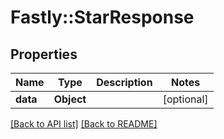 # Fastly::StarResponse

## Properties

| Name | Type | Description | Notes |
| ---- | ---- | ----------- | ----- |
| **data** | **Object** |  | [optional] |

[[Back to API list]](../../README.md#endpoints) [[Back to README]](../../README.md)

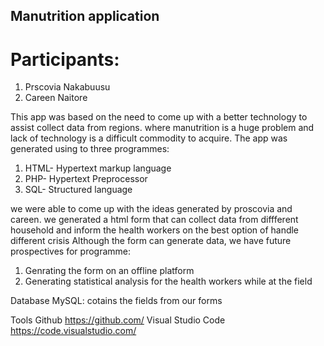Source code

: ## Manutrition  application 

# Participants:
1. Prscovia Nakabuusu
2. Careen Naitore

This app was based on the need to come up with a better technology to assist collect data from regions. 
where  manutrition is a huge problem and lack of technology is a difficult commodity to acquire.
The app was generated using to three programmes:
1. HTML- Hypertext markup language
2. PHP-  Hypertext Preprocessor
3. SQL- Structured language

we were able to come up with the ideas generated by proscovia and careen. we generated a html form that can collect 
data from diffferent household and inform the health workers on the best option of handle different crisis
Although the form can generate data, we have future prospectives for programme:
1. Genrating the form on an offline platform 
2. Generating statistical analysis for the health workers while at the field 


Database
MySQL: cotains the fields from our forms 

Tools
Github https://github.com/
Visual Studio Code https://code.visualstudio.com/
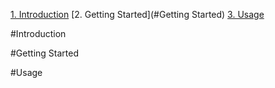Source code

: [1. Introduction](#Introduction)
[2. Getting Started](#Getting Started)
[3. Usage](#Usage)

#Introduction

#Getting Started

#Usage
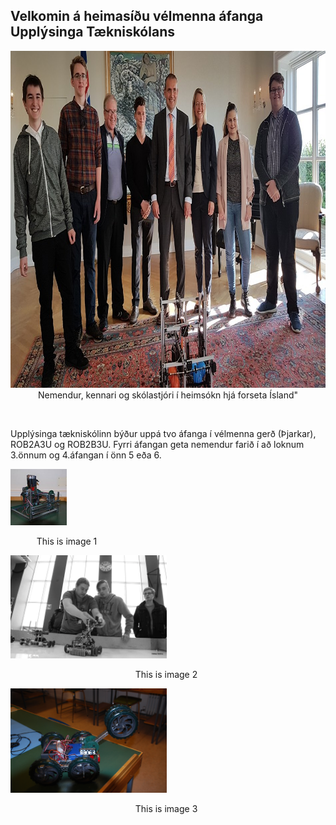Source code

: ## Velkomin á heimasíðu vélmenna áfanga Upplýsinga Tækniskólans
<p align="center"> <img width="945" height="539" src="/img/velmenniogforseti.png" alt="Nemendur, kennari og skólastjóri í heimsókn hjá forseta Ísland">
Nemendur, kennari og skólastjóri í heimsókn hjá forseta Ísland"</p>
<br>

Upplýsinga tækniskólinn býður uppá tvo áfanga í vélmenna gerð (Þjarkar), ROB2A3U og ROB2B3U. Fyrri áfangan geta nemendur farið í að loknum 3.önnum og 4.áfangan í önn 5 eða 6. 

<div>
    <div style="float:left;margin-right:5px;">
        <img src="/img/rob2b3u_img.png" style="width:50%">
        <p style="text-align:center;">This is image 1</p>
    </div>
    <div style="float:left;margin-right:5px;">
        <img src="/img/syning_lokaverkefni_rbob_h13_1.png" style="width:50%">
        <p style="text-align:center;">This is image 2</p>
    </div>
    <div style="float:left;margin-right:5px;">
        <img src="/img/DSC_0004.JPG" style="width:50%">
        <p style="text-align:center;">This is image 3</p>
    </div>
</div>
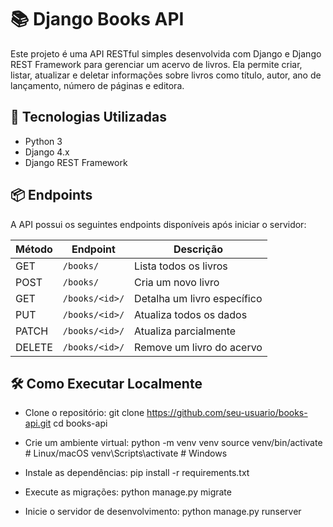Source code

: # 📚 Django Books API

Este projeto é uma API RESTful simples desenvolvida com Django e Django REST Framework para gerenciar um acervo de livros. Ela permite criar, listar, atualizar e deletar informações sobre livros como título, autor, ano de lançamento, número de páginas e editora.

## 🚀 Tecnologias Utilizadas

- Python 3
- Django 4.x
- Django REST Framework


## 📦 Endpoints

A API possui os seguintes endpoints disponíveis após iniciar o servidor:

| Método | Endpoint       | Descrição                      |
|--------|----------------|--------------------------------|
| GET    | `/books/`      | Lista todos os livros          |
| POST   | `/books/`      | Cria um novo livro             |
| GET    | `/books/<id>/` | Detalha um livro específico    |
| PUT    | `/books/<id>/` | Atualiza todos os dados        |
| PATCH  | `/books/<id>/` | Atualiza parcialmente          |
| DELETE | `/books/<id>/` | Remove um livro do acervo      |

## 🛠 Como Executar Localmente
- Clone o repositório:
git clone https://github.com/seu-usuario/books-api.git
cd books-api

- Crie um ambiente virtual:
python -m venv venv
source venv/bin/activate  # Linux/macOS
venv\Scripts\activate     # Windows


- Instale as dependências:
pip install -r requirements.txt

- Execute as migrações:
python manage.py migrate

- Inicie o servidor de desenvolvimento:
python manage.py runserver

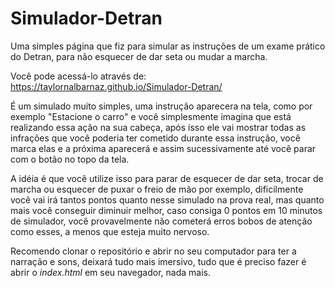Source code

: # Simulador-Detran
Uma simples página que fiz para simular as instruções de um exame prático do Detran, para não esquecer de dar seta ou mudar a marcha.

Você pode acessá-lo através de: https://taylornalbarnaz.github.io/Simulador-Detran/

É um simulado muito simples, uma instrução aparecera na tela, como por exemplo "Estacione o carro" e você simplesmente imagina que está 
realizando essa ação na sua cabeça, após isso ele vai mostrar todas as infrações que você poderia ter cometido durante essa instrução, 
você marca elas e a próxima aparecerá e assim sucessivamente até você parar com o botão no topo da tela.

A idéia é que você utilize isso para parar de esquecer de dar seta, trocar de marcha ou esquecer de puxar o freio de mão por exemplo, 
dificilmente você vai irá tantos pontos quanto nesse simulado na prova real, mas quanto mais você conseguir diminuir melhor, 
caso consiga 0 pontos em 10 minutos de simulador, você provavelmente não cometerá erros bobos de atenção como esses, 
a menos que esteja muito nervoso. 

Recomendo clonar o repositório e abrir no seu computador para ter a narração e sons, deixará tudo mais imersivo, tudo que é preciso fazer é abrir o *index.html* em seu navegador, nada mais.
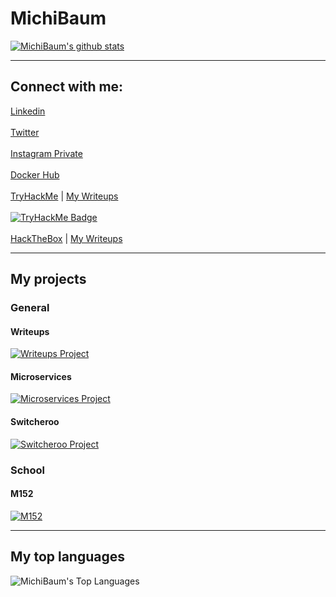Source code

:# MichiBaum

[![MichiBaum's github stats](https://github-readme-stats.vercel.app/api?username=MichiBaum&count_private=true&show_icons=true&theme=great-gatsby&include_all_commits=true)](https://github.com/MichiBaum)  

----

## Connect with me:  
            
[Linkedin](https://www.linkedin.com/in/michael-baumberger-a06306198/)<br />  
[Twitter](https://twitter.com/baum_michi)<br />  
[Instagram Private](https://www.instagram.com/jaloleyboi/)<br />  
[Docker Hub](https://hub.docker.com/u/70131370)<br />  
[TryHackMe](https://tryhackme.com/p/MichiBaum) | [My Writeups](https://github.com/MichiBaum/writeups)<br />  
[![TryHackMe Badge](https://tryhackme-badges.s3.amazonaws.com/MichiBaum.png)](https://tryhackme.com/p/MichiBaum)<br />  
[HackTheBox](https://www.hackthebox.eu/profile/446524) | [My Writeups](https://github.com/MichiBaum/writeups)<br />  

----

## My projects

### General

#### Writeups

[![Writeups Project](https://github-readme-stats.vercel.app/api/pin/?username=MichiBaum&repo=writeups&show_owner=true)](https://github.com/MichiBaum/writeups)

#### Microservices

[![Microservices Project](https://github-readme-stats.vercel.app/api/pin/?username=MichiBaum&repo=Microservices&show_owner=true)](https://github.com/MichiBaum/Microservices)

#### Switcheroo

[![Switcheroo Project](https://github-readme-stats.vercel.app/api/pin/?username=MichiBaum&repo=Switcheroo&show_owner=true)](https://github.com/MichiBaum/Switcheroo)  

### School

#### M152

[![M152](https://github-readme-stats.vercel.app/api/pin/?username=MichiBaum&repo=m152&show_owner=true)](https://github.com/MichiBaum/m152)  

----


## My top languages

<img alt="MichiBaum's Top Languages" src="https://github-readme-stats.vercel.app/api/top-langs/?username=MichiBaum&hide_border=true" /><br />  
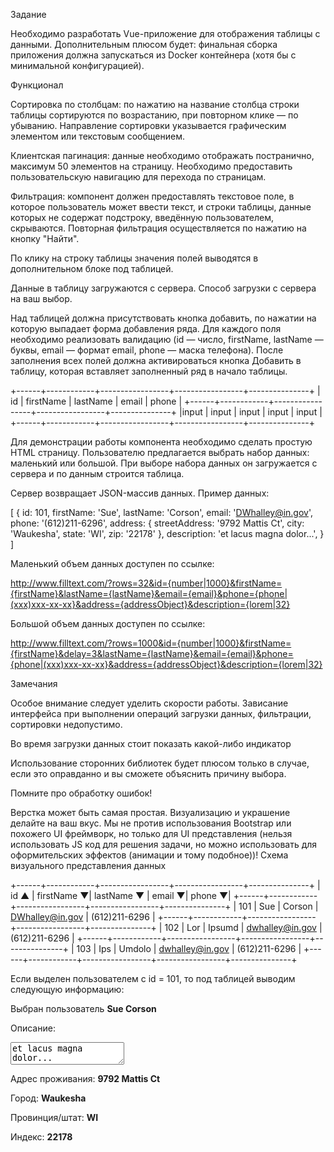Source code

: Задание

Необходимо разработать Vue-приложение для отображения таблицы с данными. Дополнительным плюсом будет: финальная сборка приложения должна запускаться из Docker контейнера (хотя бы с минимальной конфигурацией).

Функционал

Сортировка по столбцам: по нажатию на название столбца строки таблицы сортируются по возрастанию, при повторном клике — по убыванию. Направление сортировки указывается графическим элементом или текстовым сообщением.

Клиентская пагинация: данные необходимо отображать постранично, максимум 50 элементов на страницу. Необходимо предоставить пользовательскую навигацию для перехода по страницам.

Фильтрация: компонент должен предоставлять текстовое поле, в которое пользователь может ввести текст, и строки таблицы, данные которых не содержат подстроку, введённую пользователем, скрываются. Повторная фильтрация осуществляется по нажатию на кнопку "Найти".

По клику на строку таблицы значения полей выводятся в дополнительном блоке под таблицей.

Данные в таблицу загружаются с сервера. Способ загрузки с сервера на ваш выбор.

Над таблицей должна присутствовать кнопка добавить, по нажатии на которую выпадает форма добавления ряда. Для каждого поля необходимо реализовать валидацию (id — число, firstName, lastName — буквы, email — формат email, phone — маска телефона).
После заполнения всех полей должна активироваться кнопка Добавить в таблицу, которая вставляет заполненный ряд в начало таблицы.

+------+------------+-----------------+-----------------+---------------+
| id   | firstName  | lastName        | email           | phone         |
+------+------------+-----------------+-----------------+---------------+
|input | input      | input           | input           | input         |
+------+------------+-----------------+-----------------+---------------+

Для демонстрации работы компонента необходимо сделать простую HTML страницу. Пользователю предлагается выбрать набор данных: маленький или большой. При выборе набора данных он загружается с сервера и по данным строится таблица.

Сервер возвращает JSON-массив данных. Пример данных:



[
{
id: 101,
firstName: 'Sue',
lastName: 'Corson',
email: 'DWhalley@in.gov',
phone: '(612)211-6296',
address: {
streetAddress: '9792 Mattis Ct',
city: 'Waukesha',
state: 'WI',
zip: '22178'
},
description: 'et lacus magna dolor...',
}
]

Маленький объем данных доступен по ссылке:

http://www.filltext.com/?rows=32&id={number|1000}&firstName={firstName}&lastName={lastName}&email={email}&phone={phone|(xxx)xxx-xx-xx}&address={addressObject}&description={lorem|32}

Большой объем данных доступен по ссылке:

http://www.filltext.com/?rows=1000&id={number|1000}&firstName={firstName}&delay=3&lastName={lastName}&email={email}&phone={phone|(xxx)xxx-xx-xx}&address={addressObject}&description={lorem|32}

Замечания

Особое внимание следует уделить скорости работы. Зависание интерфейса при выполнении операций загрузки данных, фильтрации, сортировки недопустимо.

Во время загрузки данных стоит показать какой-либо индикатор

Использование сторонних библиотек будет плюсом только в случае, если это оправданно и вы сможете объяснить причину выбора.

Помните про обработку ошибок!

Верстка может быть самая простая. Визуализацию и украшение делайте на ваш вкус. Мы не против использования Bootstrap или похожего UI фреймворк, но только для UI представления (нельзя использовать JS код для решения задачи, но можно использовать для оформительских эффектов (анимации и тому подобное))!
Схема визуального представления данных

+------+------------+-----------------+-----------------+---------------+
| id ▲ | firstName ▼| lastName      ▼ | email          ▼| phone        ▼|
+------+------------+-----------------+-----------------+---------------+
| 101  | Sue        | Corson          | DWhalley@in.gov | (612)211-6296 |
+------+------------+-----------------+-----------------+---------------+
| 102  | Lor        | Ipsumd          | dwhalley@in.gov | (612)211-6296 |
+------+------------+-----------------+-----------------+---------------+
| 103  | Ips        | Umdolo          | dwhalley@in.gov | (612)211-6296 |
+------+------------+-----------------+-----------------+---------------+

Если выделен пользователем с id = 101, то под таблицей выводим следующую информацию:

Выбран пользователь <b>Sue Corson</b>

Описание:

<textarea>
et lacus magna dolor...
</textarea>

Адрес проживания: <b>9792 Mattis Ct</b>

Город: <b>Waukesha</b>

Провинция/штат: <b>WI</b>

Индекс: <b>22178</b>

------------------------------

### ACTION ITEM
From the line that has "Método | Endpoint" through the line that has "Atualiza todos os", copy every line exactly as it appears above, and leave out all others.

### WRITTEN RESPONSE
| Método | Endpoint       | Descrição                      |
|--------|----------------|--------------------------------|
| GET    | `/books/`      | Lista todos os livros          |
| POST   | `/books/`      | Cria um novo livro             |
| GET    | `/books/<id>/` | Detalha um livro específico    |
| PUT    | `/books/<id>/` | Atualiza todos os dados        |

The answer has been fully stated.